Module: pipeline/crawlDiff

AUTO-002 diff-aware crawling primitive. Compares the current crawl's page snapshots against the persisted baseline map and classifies each URL into added / changed / unchanged / removed buckets.

Fingerprinting reuses stateFingerprint.js (no new hashing scheme) so a page's fingerprint is stable across the state-explorer and link-crawl discovery paths.

Source:

Methods

(static) buildPageFingerprint(snapshot) → {string}

Parameters:
Name Type Description
snapshot object

page snapshot { url, title, elements[], ... }.

Source:
Returns:

content-addressed fingerprint for the page.

Type
string

(static) diffCrawlSnapshots(previousByUrl, currentSnapshots, optsopt) → {Object}

Classify each URL in the current crawl against the previous baseline.

Parameters:
Name Type Attributes Description
previousByUrl Record.<string, {fingerprint: string}> | null | undefined

URL → baseline row ({ fingerprint, capturedAt, ... }) from crawlBaselineRepo.getMapByProjectId(). null / undefined / {} are all treated equivalently as "no previous baseline" — every current URL is classified as added.

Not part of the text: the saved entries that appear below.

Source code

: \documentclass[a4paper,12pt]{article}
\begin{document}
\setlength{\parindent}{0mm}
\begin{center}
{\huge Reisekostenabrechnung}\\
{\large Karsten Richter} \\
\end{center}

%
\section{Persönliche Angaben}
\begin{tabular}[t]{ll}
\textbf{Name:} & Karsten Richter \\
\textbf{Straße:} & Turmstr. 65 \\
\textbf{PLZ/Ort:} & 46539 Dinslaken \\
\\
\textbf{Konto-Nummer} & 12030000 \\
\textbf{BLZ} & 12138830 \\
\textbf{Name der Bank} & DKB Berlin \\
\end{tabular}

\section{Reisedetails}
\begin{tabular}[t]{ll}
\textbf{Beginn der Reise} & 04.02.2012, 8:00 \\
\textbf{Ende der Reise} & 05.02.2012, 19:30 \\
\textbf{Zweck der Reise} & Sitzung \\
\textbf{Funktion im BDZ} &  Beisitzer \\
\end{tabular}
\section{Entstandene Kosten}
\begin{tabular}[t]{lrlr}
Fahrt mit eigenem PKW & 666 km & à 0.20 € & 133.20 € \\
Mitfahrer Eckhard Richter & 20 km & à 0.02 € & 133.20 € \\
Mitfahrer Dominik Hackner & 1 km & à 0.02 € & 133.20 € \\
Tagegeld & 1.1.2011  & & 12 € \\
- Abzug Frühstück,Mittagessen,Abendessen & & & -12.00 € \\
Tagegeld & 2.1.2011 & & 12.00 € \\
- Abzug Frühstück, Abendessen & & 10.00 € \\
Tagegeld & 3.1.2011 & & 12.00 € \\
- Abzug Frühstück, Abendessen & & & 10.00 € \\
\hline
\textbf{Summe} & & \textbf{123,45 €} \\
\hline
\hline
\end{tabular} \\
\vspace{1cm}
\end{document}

currentSnapshots Array.<{url: string}> | null | undefined

Raw snapshots from the crawl. null / undefined → no URLs.

opts object <optional>
Properties
Name Type Attributes Description
fingerprintOf function <optional>

AUTO-002b: optional override for fingerprint computation. State-mode callers pass a function that returns a pre-computed fingerprint keyed off the original snapshot identity, because the default buildPageFingerprint recomputes from snap.url — which would embed the composite url#fp=<fp> key in the new fingerprint and make every state-mode re-crawl look "changed". Link-crawl callers omit this and get the default URL-derived fingerprint.

Source:
Returns:
Type
Object